[About this task]: The expected answer is a verbatim transcription of the lines below, beginning with the first and ending with the line that holds "and HTML files.", without pictures.
=== Section Start ===
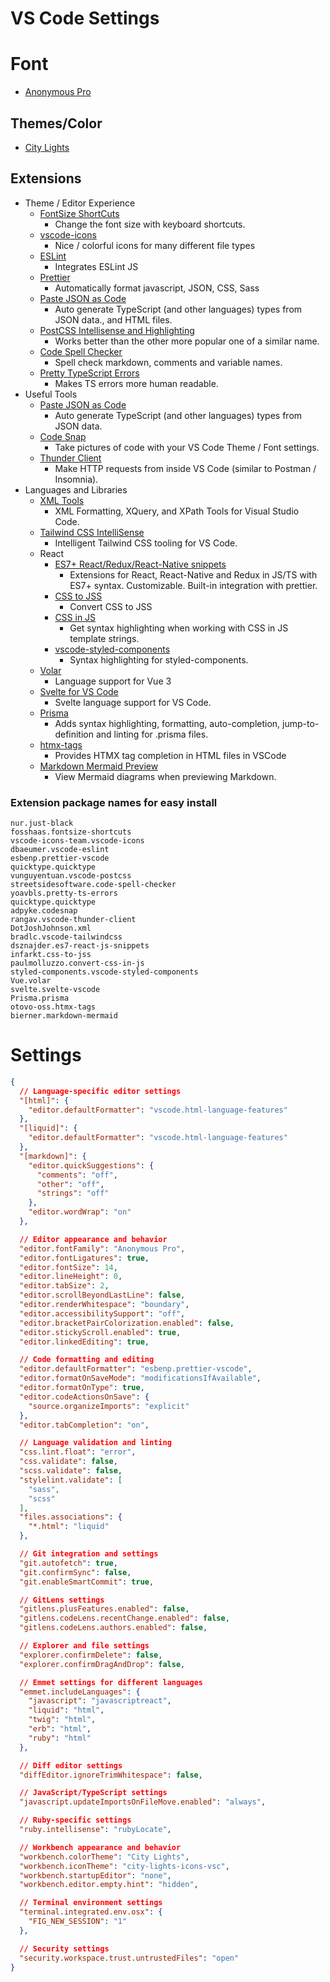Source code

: # VS Code Settings

# Font

* [Anonymous Pro](https://www.marksimonson.com/fonts/view/anonymous-pro)

## Themes/Color

* [City Lights](https://marketplace.visualstudio.com/items?itemName=Yummygum.city-lights-theme)

## Extensions

* Theme / Editor Experience
  * [FontSize ShortCuts](https://marketplace.visualstudio.com/items?itemName=fosshaas.fontsize-shortcuts)
    * Change the font size with keyboard shortcuts.
  * [vscode-icons](https://marketplace.visualstudio.com/items?itemName=vscode-icons-team.vscode-icons)
    * Nice / colorful icons for many different file types
  * [ESLint](https://marketplace.visualstudio.com/items?itemName=dbaeumer.vscode-eslint)
    * Integrates ESLint JS
  * [Prettier](https://marketplace.visualstudio.com/items?itemName=esbenp.prettier-vscode)
    * Automatically format javascript, JSON, CSS, Sass
  * [Paste JSON as Code](https://marketplace.visualstudio.com/items?itemName=quicktype.quicktype)
    * Auto generate TypeScript (and other languages) types from JSON data., and HTML files.
  * [PostCSS Intellisense and Highlighting](https://marketplace.visualstudio.com/items?itemName=vunguyentuan.vscode-postcss)
    * Works better than the other more popular one of a similar name.
  * [Code Spell Checker](https://marketplace.visualstudio.com/items?itemName=streetsidesoftware.code-spell-checker)
    * Spell check markdown, comments and variable names.
  * [Pretty TypeScript Errors](https://marketplace.visualstudio.com/items?itemName=yoavbls.pretty-ts-errors)
    * Makes TS errors more human readable.
* Useful Tools
  * [Paste JSON as Code](https://marketplace.visualstudio.com/items?itemName=quicktype.quicktype)
    * Auto generate TypeScript (and other languages) types from JSON data.
  * [Code Snap](https://marketplace.visualstudio.com/items?itemName=adpyke.codesnap)
    * Take pictures of code with your VS Code Theme / Font settings.
  * [Thunder Client](https://marketplace.visualstudio.com/items?itemName=rangav.vscode-thunder-client)
    * Make HTTP requests from inside VS Code (similar to Postman / Insomnia).
* Languages and Libraries
  * [XML Tools](https://marketplace.visualstudio.com/items?itemName=DotJoshJohnson.xml)
    * XML Formatting, XQuery, and XPath Tools for Visual Studio Code.
  * [Tailwind CSS IntelliSense](https://marketplace.visualstudio.com/items?itemName=bradlc.vscode-tailwindcss)
    * Intelligent Tailwind CSS tooling for VS Code.
  * React
    * [ES7+ React/Redux/React-Native snippets](https://marketplace.visualstudio.com/items?itemName=dsznajder.es7-react-js-snippets)
      * Extensions for React, React-Native and Redux in JS/TS with ES7+ syntax. Customizable. Built-in integration with prettier.
    * [CSS to JSS](https://marketplace.visualstudio.com/items?itemName=infarkt.css-to-jss)
      * Convert CSS to JSS
    * [CSS in JS](https://marketplace.visualstudio.com/items?itemName=paulmolluzzo.convert-css-in-js)
      * Get syntax highlighting when working with CSS in JS template strings.
    * [vscode-styled-components](https://marketplace.visualstudio.com/items?itemName=styled-components.vscode-styled-components)
      * Syntax highlighting for styled-components.
  * [Volar](https://marketplace.visualstudio.com/items?itemName=Vue.volar)
    * Language support for Vue 3
  * [Svelte for VS Code](https://marketplace.visualstudio.com/items?itemName=svelte.svelte-vscode)
    * Svelte language support for VS Code.
  * [Prisma](https://marketplace.visualstudio.com/items?itemName=Prisma.prisma)
    * Adds syntax highlighting, formatting, auto-completion, jump-to-definition and linting for .prisma files.
  * [htmx-tags](https://marketplace.visualstudio.com/items?itemName=otovo-oss.htmx-tags)
    * Provides HTMX tag completion in HTML files in VSCode
  * [Markdown Mermaid Preview](https://marketplace.visualstudio.com/items?itemName=bierner.markdown-mermaid)
    * View Mermaid diagrams when previewing Markdown.

### Extension package names for easy install

```
nur.just-black
fosshaas.fontsize-shortcuts
vscode-icons-team.vscode-icons
dbaeumer.vscode-eslint
esbenp.prettier-vscode
quicktype.quicktype
vunguyentuan.vscode-postcss
streetsidesoftware.code-spell-checker
yoavbls.pretty-ts-errors
quicktype.quicktype
adpyke.codesnap
rangav.vscode-thunder-client
DotJoshJohnson.xml
bradlc.vscode-tailwindcss
dsznajder.es7-react-js-snippets
infarkt.css-to-jss
paulmolluzzo.convert-css-in-js
styled-components.vscode-styled-components
Vue.volar
svelte.svelte-vscode
Prisma.prisma
otovo-oss.htmx-tags
bierner.markdown-mermaid
```

# Settings

```json
{
  // Language-specific editor settings
  "[html]": {
    "editor.defaultFormatter": "vscode.html-language-features"
  },
  "[liquid]": {
    "editor.defaultFormatter": "vscode.html-language-features"
  },
  "[markdown]": {
    "editor.quickSuggestions": {
      "comments": "off",
      "other": "off",
      "strings": "off"
    },
    "editor.wordWrap": "on"
  },

  // Editor appearance and behavior
  "editor.fontFamily": "Anonymous Pro",
  "editor.fontLigatures": true,
  "editor.fontSize": 14,
  "editor.lineHeight": 0,
  "editor.tabSize": 2,
  "editor.scrollBeyondLastLine": false,
  "editor.renderWhitespace": "boundary",
  "editor.accessibilitySupport": "off",
  "editor.bracketPairColorization.enabled": false,
  "editor.stickyScroll.enabled": true,
  "editor.linkedEditing": true,

  // Code formatting and editing
  "editor.defaultFormatter": "esbenp.prettier-vscode",
  "editor.formatOnSaveMode": "modificationsIfAvailable",
  "editor.formatOnType": true,
  "editor.codeActionsOnSave": {
    "source.organizeImports": "explicit"
  },
  "editor.tabCompletion": "on",

  // Language validation and linting
  "css.lint.float": "error",
  "css.validate": false,
  "scss.validate": false,
  "stylelint.validate": [
    "sass",
    "scss"
  ],
  "files.associations": {
    "*.html": "liquid"
  },

  // Git integration and settings
  "git.autofetch": true,
  "git.confirmSync": false,
  "git.enableSmartCommit": true,

  // GitLens settings
  "gitlens.plusFeatures.enabled": false,
  "gitlens.codeLens.recentChange.enabled": false,
  "gitlens.codeLens.authors.enabled": false,

  // Explorer and file settings
  "explorer.confirmDelete": false,
  "explorer.confirmDragAndDrop": false,

  // Emmet settings for different languages
  "emmet.includeLanguages": {
    "javascript": "javascriptreact",
    "liquid": "html",
    "twig": "html",
    "erb": "html",
    "ruby": "html"
  },

  // Diff editor settings
  "diffEditor.ignoreTrimWhitespace": false,

  // JavaScript/TypeScript settings
  "javascript.updateImportsOnFileMove.enabled": "always",

  // Ruby-specific settings
  "ruby.intellisense": "rubyLocate",

  // Workbench appearance and behavior
  "workbench.colorTheme": "City Lights",
  "workbench.iconTheme": "city-lights-icons-vsc",
  "workbench.startupEditor": "none",
  "workbench.editor.empty.hint": "hidden",

  // Terminal environment settings
  "terminal.integrated.env.osx": {
    "FIG_NEW_SESSION": "1"
  },

  // Security settings
  "security.workspace.trust.untrustedFiles": "open"
}
```
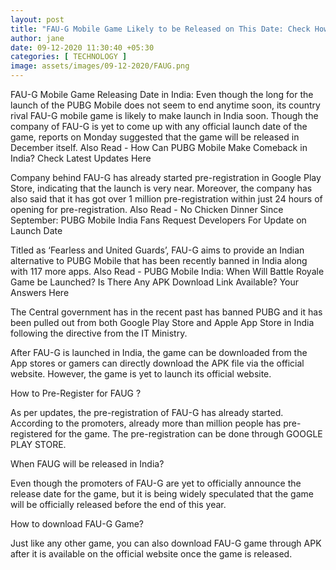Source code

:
 ```yaml
---
layout: post
title: "FAU-G Mobile Game Likely to be Released on This Date: Check How to Download, Other Details"
author: jane 
date: 09-12-2020 11:30:40 +05:30 
categories: [ TECHNOLOGY ] 
image: assets/images/09-12-2020/FAUG.png
---
```

FAU-G Mobile Game Releasing Date in India: Even though the long for the launch of the PUBG Mobile does not seem to end anytime soon, its country rival FAU-G mobile game is likely to make launch in India soon. Though the company of FAU-G is yet to come up with any official launch date of the game, reports on Monday suggested that the game will be released in December itself. Also Read - How Can PUBG Mobile Make Comeback in India? Check Latest Updates Here

Company behind FAU-G has already started pre-registration in Google Play Store, indicating that the launch is very near. Moreover, the company has also said that it has got over 1 million pre-registration within just 24 hours of opening for pre-registration. Also Read - No Chicken Dinner Since September: PUBG Mobile India Fans Request Developers For Update on Launch Date

Titled as ‘Fearless and United Guards’, FAU-G aims to provide an Indian alternative to PUBG Mobile that has been recently banned in India along with 117 more apps. Also Read - PUBG Mobile India: When Will Battle Royale Game be Launched? Is There Any APK Download Link Available? Your Answers Here

The Central government has in the recent past has banned PUBG and it has been pulled out from both Google Play Store and Apple App Store in India following the directive from the IT Ministry.

After FAU-G is launched in India, the game can be downloaded from the App stores or gamers can directly download the APK file via the official website. However, the game is yet to launch its official website.

How to Pre-Register for FAUG ?

As per updates, the pre-registration of FAU-G has already started. According to the promoters, already more than million people has pre-registered for the game. The pre-registration can be done through GOOGLE PLAY STORE.

When FAUG will be released in India?

Even though the promoters of FAU-G are yet to officially announce the release date for the game, but it is being widely speculated that the game will be officially released before the end of this year.

How to download FAU-G Game?

Just like any other game, you can also download FAU-G game through APK after it is available on the official website once the game is released.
=== Section End ===
[Result below]:
Source code

: # VS Code Settings

# Font

* [Anonymous Pro](https://www.marksimonson.com/fonts/view/anonymous-pro)

## Themes/Color

* [City Lights](https://marketplace.visualstudio.com/items?itemName=Yummygum.city-lights-theme)

## Extensions

* Theme / Editor Experience
  * [FontSize ShortCuts](https://marketplace.visualstudio.com/items?itemName=fosshaas.fontsize-shortcuts)
    * Change the font size with keyboard shortcuts.
  * [vscode-icons](https://marketplace.visualstudio.com/items?itemName=vscode-icons-team.vscode-icons)
    * Nice / colorful icons for many different file types
  * [ESLint](https://marketplace.visualstudio.com/items?itemName=dbaeumer.vscode-eslint)
    * Integrates ESLint JS
  * [Prettier](https://marketplace.visualstudio.com/items?itemName=esbenp.prettier-vscode)
    * Automatically format javascript, JSON, CSS, Sass
  * [Paste JSON as Code](https://marketplace.visualstudio.com/items?itemName=quicktype.quicktype)
    * Auto generate TypeScript (and other languages) types from JSON data., and HTML files.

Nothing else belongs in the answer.